Task inputs Block Start

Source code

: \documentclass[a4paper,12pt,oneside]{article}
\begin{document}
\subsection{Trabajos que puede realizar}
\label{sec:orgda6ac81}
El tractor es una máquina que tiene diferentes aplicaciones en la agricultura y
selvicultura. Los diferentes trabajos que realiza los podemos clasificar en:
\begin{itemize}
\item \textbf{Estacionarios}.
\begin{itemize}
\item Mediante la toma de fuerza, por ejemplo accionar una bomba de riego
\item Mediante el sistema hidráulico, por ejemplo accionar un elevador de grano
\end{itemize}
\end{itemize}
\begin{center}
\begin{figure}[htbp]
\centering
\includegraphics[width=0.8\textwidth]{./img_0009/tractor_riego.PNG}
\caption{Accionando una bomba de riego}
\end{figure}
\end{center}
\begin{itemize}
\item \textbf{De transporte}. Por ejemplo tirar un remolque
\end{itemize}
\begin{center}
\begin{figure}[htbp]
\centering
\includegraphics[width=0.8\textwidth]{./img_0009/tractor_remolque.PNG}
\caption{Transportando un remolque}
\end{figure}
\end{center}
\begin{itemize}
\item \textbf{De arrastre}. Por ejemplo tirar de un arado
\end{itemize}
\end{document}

Task inputs Block End

### The task
Go through the listing above and repeat all of it exactly.

### Output for this exercise
Source code

: \documentclass[a4paper,12pt,oneside]{article}
\begin{document}
\subsection{Trabajos que puede realizar}
\label{sec:orgda6ac81}
El tractor es una máquina que tiene diferentes aplicaciones en la agricultura y
selvicultura. Los diferentes trabajos que realiza los podemos clasificar en:
\begin{itemize}
\item \textbf{Estacionarios}.
\begin{itemize}
\item Mediante la toma de fuerza, por ejemplo accionar una bomba de riego
\item Mediante el sistema hidráulico, por ejemplo accionar un elevador de grano
\end{itemize}
\end{itemize}
\begin{center}
\begin{figure}[htbp]
\centering
\includegraphics[width=0.8\textwidth]{./img_0009/tractor_riego.PNG}
\caption{Accionando una bomba de riego}
\end{figure}
\end{center}
\begin{itemize}
\item \textbf{De transporte}. Por ejemplo tirar un remolque
\end{itemize}
\begin{center}
\begin{figure}[htbp]
\centering
\includegraphics[width=0.8\textwidth]{./img_0009/tractor_remolque.PNG}
\caption{Transportando un remolque}
\end{figure}
\end{center}
\begin{itemize}
\item \textbf{De arrastre}. Por ejemplo tirar de un arado
\end{itemize}
\end{document}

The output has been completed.